== Exercise goal ==
Once you reach the line containing "### Cryptographic Security" in the entries below, write out that line and each one after it down to the line containing "- **Minimal Attack", exactly and with nothing added.
########################################
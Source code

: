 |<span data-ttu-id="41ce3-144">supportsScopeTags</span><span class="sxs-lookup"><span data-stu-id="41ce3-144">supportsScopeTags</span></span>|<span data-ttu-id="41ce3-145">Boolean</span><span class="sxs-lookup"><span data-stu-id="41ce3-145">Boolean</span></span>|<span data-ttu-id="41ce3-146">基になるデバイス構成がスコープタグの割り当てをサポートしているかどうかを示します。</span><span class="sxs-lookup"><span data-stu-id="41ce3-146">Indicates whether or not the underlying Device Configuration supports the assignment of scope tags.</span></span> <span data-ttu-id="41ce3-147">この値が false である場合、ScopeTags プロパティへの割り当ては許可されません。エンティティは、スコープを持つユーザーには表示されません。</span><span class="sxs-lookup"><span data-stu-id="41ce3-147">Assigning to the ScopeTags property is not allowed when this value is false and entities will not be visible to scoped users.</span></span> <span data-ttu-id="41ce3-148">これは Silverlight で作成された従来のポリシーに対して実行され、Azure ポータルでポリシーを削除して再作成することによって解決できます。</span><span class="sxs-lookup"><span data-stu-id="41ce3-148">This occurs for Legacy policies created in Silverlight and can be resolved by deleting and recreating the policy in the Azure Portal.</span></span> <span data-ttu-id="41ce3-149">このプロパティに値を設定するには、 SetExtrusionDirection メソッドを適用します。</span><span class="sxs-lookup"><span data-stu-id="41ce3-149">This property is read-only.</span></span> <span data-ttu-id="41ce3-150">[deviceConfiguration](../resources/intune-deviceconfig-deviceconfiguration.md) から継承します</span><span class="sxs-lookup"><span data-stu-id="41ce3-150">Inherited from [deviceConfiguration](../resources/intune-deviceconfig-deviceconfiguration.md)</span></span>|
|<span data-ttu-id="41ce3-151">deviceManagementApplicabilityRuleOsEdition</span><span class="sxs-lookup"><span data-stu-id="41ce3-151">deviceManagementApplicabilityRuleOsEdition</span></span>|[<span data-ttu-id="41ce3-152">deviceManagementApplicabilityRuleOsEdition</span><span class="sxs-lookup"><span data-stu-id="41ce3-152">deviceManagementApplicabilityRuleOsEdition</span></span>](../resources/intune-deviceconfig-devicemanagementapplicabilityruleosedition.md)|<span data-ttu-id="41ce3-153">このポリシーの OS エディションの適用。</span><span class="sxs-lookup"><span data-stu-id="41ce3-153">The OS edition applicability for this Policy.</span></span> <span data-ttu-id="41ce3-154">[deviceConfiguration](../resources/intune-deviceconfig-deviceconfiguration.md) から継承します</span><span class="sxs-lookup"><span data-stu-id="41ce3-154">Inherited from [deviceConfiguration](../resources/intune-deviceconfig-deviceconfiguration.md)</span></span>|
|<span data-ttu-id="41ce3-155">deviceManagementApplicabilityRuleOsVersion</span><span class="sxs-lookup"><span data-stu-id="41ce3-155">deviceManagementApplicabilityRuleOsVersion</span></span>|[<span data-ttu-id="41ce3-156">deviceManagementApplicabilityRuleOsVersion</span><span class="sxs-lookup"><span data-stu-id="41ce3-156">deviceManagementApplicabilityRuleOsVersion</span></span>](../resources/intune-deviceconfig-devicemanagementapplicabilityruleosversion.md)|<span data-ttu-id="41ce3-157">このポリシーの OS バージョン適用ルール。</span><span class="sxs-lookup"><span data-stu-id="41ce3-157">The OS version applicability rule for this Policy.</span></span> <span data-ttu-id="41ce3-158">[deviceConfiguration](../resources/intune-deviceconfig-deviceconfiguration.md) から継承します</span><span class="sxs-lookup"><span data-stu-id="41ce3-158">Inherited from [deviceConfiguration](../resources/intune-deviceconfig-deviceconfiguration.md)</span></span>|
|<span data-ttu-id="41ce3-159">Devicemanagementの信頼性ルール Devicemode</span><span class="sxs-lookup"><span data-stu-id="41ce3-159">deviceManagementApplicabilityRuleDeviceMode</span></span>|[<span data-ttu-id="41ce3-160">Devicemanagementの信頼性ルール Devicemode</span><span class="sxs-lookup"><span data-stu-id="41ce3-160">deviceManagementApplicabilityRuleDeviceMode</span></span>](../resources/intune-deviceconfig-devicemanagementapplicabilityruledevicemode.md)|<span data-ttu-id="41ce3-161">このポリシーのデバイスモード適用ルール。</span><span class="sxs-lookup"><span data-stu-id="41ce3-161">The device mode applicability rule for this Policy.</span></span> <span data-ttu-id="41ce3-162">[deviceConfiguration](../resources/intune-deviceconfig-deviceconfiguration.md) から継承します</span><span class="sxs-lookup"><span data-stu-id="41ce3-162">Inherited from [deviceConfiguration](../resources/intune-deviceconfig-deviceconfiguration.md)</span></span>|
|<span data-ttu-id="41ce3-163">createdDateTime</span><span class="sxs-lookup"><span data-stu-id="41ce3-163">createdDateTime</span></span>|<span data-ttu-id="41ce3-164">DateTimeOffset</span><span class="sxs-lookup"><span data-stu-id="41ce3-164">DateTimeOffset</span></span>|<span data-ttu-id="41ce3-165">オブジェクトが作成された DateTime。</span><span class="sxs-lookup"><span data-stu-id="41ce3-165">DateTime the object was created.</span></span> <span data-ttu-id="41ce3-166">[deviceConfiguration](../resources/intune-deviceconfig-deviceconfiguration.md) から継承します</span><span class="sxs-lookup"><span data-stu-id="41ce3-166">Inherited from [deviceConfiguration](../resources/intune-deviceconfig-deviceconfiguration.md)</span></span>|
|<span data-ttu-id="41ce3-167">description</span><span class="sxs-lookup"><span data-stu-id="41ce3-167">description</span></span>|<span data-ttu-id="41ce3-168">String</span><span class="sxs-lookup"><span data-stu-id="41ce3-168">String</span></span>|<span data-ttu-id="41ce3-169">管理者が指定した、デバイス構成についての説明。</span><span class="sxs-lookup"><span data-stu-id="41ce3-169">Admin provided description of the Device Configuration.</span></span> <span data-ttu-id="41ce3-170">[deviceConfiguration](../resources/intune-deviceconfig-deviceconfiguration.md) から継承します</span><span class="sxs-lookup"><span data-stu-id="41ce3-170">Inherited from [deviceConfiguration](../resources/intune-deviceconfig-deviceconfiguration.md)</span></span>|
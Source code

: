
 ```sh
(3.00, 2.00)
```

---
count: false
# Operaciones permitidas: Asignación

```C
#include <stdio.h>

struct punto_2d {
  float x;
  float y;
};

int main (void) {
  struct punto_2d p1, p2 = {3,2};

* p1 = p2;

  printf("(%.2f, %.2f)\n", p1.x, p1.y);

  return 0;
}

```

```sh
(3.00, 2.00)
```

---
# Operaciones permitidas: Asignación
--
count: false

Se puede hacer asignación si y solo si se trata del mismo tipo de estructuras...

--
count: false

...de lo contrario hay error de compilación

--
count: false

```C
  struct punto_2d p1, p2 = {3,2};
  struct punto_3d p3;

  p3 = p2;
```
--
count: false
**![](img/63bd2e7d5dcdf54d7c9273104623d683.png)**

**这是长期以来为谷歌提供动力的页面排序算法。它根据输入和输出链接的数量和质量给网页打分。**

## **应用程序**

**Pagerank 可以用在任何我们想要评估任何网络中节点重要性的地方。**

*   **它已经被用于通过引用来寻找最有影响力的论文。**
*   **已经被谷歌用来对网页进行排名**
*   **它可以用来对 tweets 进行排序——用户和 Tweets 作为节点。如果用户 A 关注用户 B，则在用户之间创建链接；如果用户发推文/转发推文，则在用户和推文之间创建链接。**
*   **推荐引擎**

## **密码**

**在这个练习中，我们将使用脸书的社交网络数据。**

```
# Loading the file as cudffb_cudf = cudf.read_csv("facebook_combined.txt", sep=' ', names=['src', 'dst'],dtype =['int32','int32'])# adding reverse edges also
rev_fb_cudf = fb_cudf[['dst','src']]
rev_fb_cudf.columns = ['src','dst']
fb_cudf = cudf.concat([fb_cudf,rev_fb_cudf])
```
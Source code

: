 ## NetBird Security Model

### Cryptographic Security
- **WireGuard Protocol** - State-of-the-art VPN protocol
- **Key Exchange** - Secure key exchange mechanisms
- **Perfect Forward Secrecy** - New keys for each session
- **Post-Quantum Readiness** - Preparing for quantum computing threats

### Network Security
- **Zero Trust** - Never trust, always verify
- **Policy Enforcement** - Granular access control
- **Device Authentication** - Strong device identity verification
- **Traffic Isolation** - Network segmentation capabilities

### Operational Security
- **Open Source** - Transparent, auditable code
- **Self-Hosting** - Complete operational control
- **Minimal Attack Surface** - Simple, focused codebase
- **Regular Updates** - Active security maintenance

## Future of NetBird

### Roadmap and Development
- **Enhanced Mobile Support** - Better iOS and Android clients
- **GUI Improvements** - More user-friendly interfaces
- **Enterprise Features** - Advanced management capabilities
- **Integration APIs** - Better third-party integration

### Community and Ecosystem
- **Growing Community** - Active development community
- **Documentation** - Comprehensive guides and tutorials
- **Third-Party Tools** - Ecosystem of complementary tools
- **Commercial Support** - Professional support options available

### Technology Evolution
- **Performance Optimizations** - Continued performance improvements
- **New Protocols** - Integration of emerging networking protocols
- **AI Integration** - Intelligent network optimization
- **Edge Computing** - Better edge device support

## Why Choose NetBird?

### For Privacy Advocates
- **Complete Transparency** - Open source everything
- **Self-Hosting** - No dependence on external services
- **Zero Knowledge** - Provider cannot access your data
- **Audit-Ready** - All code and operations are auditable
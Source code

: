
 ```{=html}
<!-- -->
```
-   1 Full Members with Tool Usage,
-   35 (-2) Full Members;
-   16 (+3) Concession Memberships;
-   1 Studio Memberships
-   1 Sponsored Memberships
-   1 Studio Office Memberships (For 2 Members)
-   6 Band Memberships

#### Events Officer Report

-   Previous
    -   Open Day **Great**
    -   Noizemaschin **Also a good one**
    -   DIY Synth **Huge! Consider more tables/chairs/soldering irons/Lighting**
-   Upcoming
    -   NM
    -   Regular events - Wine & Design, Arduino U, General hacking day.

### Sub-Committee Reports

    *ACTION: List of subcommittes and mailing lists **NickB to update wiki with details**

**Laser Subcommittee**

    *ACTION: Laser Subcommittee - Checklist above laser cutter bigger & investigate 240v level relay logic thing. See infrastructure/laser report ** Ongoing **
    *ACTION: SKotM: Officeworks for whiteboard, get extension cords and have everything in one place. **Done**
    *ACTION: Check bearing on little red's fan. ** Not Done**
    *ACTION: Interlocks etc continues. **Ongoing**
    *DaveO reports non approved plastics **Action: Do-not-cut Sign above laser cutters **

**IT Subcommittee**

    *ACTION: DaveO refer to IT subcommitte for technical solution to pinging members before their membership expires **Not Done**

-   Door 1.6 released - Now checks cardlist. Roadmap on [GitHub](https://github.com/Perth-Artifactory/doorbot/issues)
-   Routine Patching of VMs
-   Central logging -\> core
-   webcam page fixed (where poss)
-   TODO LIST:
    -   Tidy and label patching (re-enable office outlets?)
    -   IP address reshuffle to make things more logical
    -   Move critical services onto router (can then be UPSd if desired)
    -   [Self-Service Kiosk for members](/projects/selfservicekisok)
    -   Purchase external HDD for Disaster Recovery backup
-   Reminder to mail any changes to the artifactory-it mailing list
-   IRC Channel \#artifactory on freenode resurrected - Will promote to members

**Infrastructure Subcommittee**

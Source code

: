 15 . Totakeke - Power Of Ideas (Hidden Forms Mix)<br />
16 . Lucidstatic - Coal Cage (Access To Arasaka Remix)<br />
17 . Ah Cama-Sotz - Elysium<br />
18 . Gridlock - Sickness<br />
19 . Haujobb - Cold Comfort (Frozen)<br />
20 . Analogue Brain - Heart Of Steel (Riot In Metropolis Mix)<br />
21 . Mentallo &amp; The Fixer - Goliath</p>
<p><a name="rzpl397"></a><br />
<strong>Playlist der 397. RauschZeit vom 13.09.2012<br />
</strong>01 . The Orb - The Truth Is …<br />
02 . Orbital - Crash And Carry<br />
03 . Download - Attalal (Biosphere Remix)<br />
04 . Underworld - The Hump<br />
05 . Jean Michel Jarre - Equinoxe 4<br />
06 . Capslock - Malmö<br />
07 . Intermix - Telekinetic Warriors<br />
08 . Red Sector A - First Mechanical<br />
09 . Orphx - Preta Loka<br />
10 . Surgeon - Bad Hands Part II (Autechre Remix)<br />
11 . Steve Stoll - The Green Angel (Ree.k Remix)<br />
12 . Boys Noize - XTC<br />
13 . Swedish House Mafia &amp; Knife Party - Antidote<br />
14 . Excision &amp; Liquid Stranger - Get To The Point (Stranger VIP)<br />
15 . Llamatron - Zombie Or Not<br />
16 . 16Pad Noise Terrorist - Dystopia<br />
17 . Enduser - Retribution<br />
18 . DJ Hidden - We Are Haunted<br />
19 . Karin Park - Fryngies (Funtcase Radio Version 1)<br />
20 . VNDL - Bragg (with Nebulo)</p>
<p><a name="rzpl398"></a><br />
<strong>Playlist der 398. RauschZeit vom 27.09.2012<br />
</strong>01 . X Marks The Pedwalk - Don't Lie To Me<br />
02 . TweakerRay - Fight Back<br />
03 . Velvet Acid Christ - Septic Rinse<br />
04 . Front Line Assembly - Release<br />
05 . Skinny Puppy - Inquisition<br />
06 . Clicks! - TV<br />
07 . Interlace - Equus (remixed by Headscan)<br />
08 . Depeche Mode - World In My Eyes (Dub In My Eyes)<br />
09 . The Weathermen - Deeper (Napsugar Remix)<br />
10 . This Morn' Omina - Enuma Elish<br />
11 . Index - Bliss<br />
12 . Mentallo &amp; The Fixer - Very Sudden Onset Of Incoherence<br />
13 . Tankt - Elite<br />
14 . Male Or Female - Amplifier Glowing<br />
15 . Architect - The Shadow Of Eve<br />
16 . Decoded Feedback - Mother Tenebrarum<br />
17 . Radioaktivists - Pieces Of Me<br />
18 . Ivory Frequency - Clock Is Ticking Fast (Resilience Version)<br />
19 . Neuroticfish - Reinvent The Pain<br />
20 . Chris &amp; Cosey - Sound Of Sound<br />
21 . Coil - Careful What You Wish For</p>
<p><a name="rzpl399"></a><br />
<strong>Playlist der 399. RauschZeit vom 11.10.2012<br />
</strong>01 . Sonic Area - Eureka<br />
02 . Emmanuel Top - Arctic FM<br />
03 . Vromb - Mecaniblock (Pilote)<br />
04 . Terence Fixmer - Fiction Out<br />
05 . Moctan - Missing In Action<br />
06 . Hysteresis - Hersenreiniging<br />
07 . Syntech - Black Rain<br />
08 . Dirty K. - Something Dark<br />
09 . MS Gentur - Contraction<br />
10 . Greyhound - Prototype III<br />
########################################
== Expected answer ==
### Cryptographic Security
- **WireGuard Protocol** - State-of-the-art VPN protocol
- **Key Exchange** - Secure key exchange mechanisms
- **Perfect Forward Secrecy** - New keys for each session
- **Post-Quantum Readiness** - Preparing for quantum computing threats

### Network Security
- **Zero Trust** - Never trust, always verify
- **Policy Enforcement** - Granular access control
- **Device Authentication** - Strong device identity verification
- **Traffic Isolation** - Network segmentation capabilities

### Operational Security
- **Open Source** - Transparent, auditable code
- **Self-Hosting** - Complete operational control
- **Minimal Attack Surface** - Simple, focused codebase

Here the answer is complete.